● Exercise instructions:
Reproduce the tail of the data exactly. It starts at the line containing "circular reconvolution function" and runs to the last line.

● Task data:
-------------------------
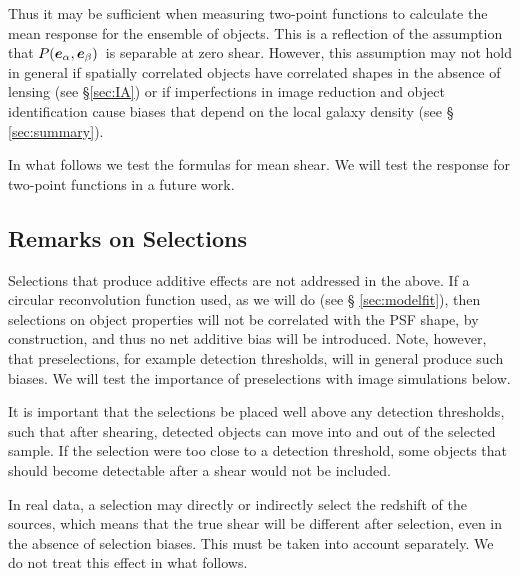 \documentclass[iop, twocolappendix, appendixfloats, numberedappendix, apj]{emulateapj}
\newcommand{\vest}{\mbox{\boldmath $e$}}
\newcommand{\mcalRscalarmean}{\mbox{$\langle R \rangle$}}
\newcommand{\probe}{\mbox{$P(\vest_\alpha, \vest_\beta)$}}
\begin{document}
Thus it may be sufficient when measuring two-point functions to calculate the
mean response for the ensemble of objects.  This is a reflection of the
assumption that \probe\ is separable at zero shear.  However, this
assumption may not hold in general if spatially correlated objects have
correlated shapes in the absence of lensing (see \S \ref{sec:IA}) or if
imperfections in image reduction and object identification cause
biases that depend on the local galaxy density (see \S
\ref{sec:summary}).


In what follows we test the formulas for mean shear.  We will test the
response for two-point functions in a future work.

\subsection{Remarks on Selections}

Selections that produce additive effects are not addressed in the above.  If a
circular reconvolution function used, as we will do (see \S
\ref{sec:modelfit}), then selections on object properties will not be
correlated with the PSF shape, by construction, and thus no net additive bias
will be introduced. Note, however, that preselections, for example detection
thresholds, will in general produce such biases.  We will test the importance
of preselections with image simulations below.


It is important that the selections be placed well above any detection
thresholds, such that after shearing, detected objects can move into and out
of the selected sample.  If the selection were too close to a detection
threshold, some objects that should become detectable after
a shear would not be included.

In real data, a selection may directly or indirectly select the redshift of the
sources, which means that the true shear will be different after selection,
even in the absence of selection biases.  This must be taken into account
separately.  We do not treat this effect in what follows.
\end{document}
-------------------------
● Task output:
circular reconvolution function used, as we will do (see \S
\ref{sec:modelfit}), then selections on object properties will not be
correlated with the PSF shape, by construction, and thus no net additive bias
will be introduced. Note, however, that preselections, for example detection
thresholds, will in general produce such biases.  We will test the importance
of preselections with image simulations below.


It is important that the selections be placed well above any detection
thresholds, such that after shearing, detected objects can move into and out
of the selected sample.  If the selection were too close to a detection
threshold, some objects that should become detectable after
a shear would not be included.

In real data, a selection may directly or indirectly select the redshift of the
sources, which means that the true shear will be different after selection,
even in the absence of selection biases.  This must be taken into account
separately.  We do not treat this effect in what follows.
\end{document}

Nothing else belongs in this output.